• _The task_: Only lines containing the word "Level" are needed; pull them out of the material.

:: Given information

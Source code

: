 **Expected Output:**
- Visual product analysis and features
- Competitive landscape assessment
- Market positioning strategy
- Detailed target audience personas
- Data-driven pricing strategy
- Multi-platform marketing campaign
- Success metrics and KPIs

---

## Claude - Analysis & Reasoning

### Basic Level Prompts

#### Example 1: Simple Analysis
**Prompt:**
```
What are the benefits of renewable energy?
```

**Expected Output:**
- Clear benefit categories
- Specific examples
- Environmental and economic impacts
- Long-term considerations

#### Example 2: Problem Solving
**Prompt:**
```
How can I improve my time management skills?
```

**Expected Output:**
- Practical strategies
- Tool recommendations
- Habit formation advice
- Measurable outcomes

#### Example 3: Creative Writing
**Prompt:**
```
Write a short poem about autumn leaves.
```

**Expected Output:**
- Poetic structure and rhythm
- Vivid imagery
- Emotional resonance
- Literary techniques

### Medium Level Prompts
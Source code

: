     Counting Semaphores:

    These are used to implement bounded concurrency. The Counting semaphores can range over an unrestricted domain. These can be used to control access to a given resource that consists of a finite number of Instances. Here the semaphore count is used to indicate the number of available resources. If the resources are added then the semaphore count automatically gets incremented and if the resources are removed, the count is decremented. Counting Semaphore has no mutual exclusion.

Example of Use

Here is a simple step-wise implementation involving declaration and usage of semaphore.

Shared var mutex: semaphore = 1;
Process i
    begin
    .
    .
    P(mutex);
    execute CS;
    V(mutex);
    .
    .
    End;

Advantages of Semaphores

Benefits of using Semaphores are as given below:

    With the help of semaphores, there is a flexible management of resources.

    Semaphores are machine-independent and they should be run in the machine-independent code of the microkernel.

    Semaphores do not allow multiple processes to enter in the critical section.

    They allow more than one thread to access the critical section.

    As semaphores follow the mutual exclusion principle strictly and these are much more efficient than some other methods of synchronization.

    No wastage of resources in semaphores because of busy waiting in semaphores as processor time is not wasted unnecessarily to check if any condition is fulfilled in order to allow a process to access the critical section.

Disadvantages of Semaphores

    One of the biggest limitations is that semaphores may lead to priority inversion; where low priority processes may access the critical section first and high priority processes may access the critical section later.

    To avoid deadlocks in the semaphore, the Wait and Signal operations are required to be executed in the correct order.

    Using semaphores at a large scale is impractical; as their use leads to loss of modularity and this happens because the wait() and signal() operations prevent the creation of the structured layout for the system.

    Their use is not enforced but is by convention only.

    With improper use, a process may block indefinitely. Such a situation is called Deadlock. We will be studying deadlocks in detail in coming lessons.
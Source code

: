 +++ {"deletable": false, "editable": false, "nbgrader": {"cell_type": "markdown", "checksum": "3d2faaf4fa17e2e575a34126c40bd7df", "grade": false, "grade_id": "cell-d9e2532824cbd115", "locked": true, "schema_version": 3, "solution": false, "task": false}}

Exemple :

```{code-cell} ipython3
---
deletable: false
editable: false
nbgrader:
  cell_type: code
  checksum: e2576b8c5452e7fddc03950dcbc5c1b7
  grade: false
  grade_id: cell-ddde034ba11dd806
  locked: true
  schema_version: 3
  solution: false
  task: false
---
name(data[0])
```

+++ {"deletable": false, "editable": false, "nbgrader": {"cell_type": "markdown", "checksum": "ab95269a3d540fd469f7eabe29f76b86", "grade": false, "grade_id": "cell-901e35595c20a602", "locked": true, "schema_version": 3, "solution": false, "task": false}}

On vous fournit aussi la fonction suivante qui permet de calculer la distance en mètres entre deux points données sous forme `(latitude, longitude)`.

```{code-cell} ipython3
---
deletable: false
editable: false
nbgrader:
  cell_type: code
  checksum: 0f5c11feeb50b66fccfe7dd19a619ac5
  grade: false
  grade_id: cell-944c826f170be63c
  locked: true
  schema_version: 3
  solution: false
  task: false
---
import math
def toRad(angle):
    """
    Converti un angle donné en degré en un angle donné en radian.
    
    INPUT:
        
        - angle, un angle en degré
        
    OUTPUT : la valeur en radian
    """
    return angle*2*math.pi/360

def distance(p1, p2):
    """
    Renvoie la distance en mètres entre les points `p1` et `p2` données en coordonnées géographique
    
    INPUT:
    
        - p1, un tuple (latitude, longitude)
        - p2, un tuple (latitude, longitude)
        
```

::::

• _Solution to the exercise_:
### Basic Level Prompts
### Medium Level Prompts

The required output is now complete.